Exercise details:
Only the lines in the entries below from the line with "7.76°C, 습도: 93%" to the line with "This repository is", both included, belong in the answer, transcribed exactly and without pictures.

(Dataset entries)

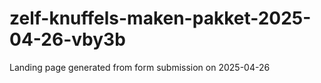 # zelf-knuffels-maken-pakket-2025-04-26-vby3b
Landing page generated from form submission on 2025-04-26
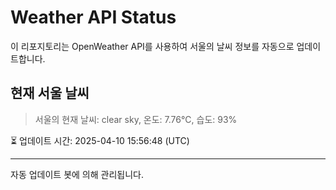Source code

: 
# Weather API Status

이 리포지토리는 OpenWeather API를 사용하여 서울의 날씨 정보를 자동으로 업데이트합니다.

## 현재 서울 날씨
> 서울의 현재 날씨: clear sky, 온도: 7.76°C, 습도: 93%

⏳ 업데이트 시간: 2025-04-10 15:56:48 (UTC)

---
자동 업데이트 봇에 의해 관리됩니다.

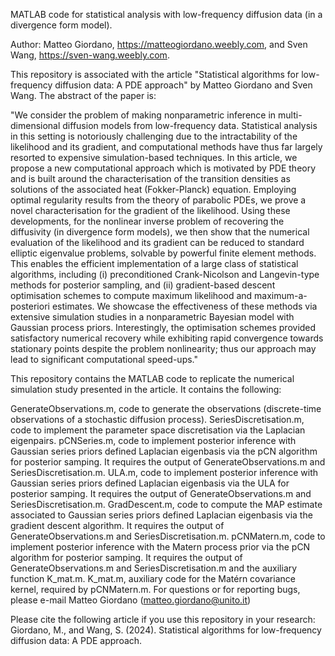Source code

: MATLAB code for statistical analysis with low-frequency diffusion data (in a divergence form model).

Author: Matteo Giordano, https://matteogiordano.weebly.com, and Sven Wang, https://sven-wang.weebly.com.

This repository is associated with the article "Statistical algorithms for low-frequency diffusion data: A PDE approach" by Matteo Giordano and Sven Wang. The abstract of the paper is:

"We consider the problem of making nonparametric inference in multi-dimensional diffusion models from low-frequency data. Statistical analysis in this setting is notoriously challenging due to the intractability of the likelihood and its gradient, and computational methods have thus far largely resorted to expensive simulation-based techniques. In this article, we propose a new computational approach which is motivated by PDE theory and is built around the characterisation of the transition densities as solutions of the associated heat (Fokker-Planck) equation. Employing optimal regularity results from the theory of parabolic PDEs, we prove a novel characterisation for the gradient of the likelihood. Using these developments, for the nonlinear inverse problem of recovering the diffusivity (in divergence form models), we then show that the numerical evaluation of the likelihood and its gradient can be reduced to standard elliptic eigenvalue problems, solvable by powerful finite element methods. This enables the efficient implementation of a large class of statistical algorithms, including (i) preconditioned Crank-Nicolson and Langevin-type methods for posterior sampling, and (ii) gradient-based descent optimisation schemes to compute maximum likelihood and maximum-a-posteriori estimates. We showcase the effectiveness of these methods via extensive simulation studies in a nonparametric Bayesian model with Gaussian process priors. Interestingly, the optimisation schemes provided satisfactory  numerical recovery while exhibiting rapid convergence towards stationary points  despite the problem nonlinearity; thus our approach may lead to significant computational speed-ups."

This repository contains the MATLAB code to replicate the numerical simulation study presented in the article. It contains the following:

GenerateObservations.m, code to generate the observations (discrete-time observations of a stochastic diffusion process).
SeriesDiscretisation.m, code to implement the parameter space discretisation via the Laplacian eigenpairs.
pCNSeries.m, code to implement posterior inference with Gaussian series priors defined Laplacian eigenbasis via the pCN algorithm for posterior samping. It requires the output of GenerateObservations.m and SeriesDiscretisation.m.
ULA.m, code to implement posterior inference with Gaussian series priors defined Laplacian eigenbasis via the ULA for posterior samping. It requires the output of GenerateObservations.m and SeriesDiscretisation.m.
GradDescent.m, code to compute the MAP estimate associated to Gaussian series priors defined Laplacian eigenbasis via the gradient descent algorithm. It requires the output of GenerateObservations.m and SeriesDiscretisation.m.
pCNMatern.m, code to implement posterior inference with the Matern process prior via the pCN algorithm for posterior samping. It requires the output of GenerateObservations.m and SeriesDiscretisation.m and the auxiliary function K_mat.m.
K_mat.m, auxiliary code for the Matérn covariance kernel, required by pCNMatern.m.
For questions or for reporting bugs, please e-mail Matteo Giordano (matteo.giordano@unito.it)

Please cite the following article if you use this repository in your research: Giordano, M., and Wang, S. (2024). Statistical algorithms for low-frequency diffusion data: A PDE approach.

Answer box:
> 서울의 현재 날씨: clear sky, 온도: 7.76°C, 습도: 93%

⏳ 업데이트 시간: 2025-04-10 15:56:48 (UTC)

---
자동 업데이트 봇에 의해 관리됩니다.

Source code

: MATLAB code for statistical analysis with low-frequency diffusion data (in a divergence form model).

Author: Matteo Giordano, https://matteogiordano.weebly.com, and Sven Wang, https://sven-wang.weebly.com.

This repository is associated with the article "Statistical algorithms for low-frequency diffusion data: A PDE approach" by Matteo Giordano and Sven Wang. The abstract of the paper is:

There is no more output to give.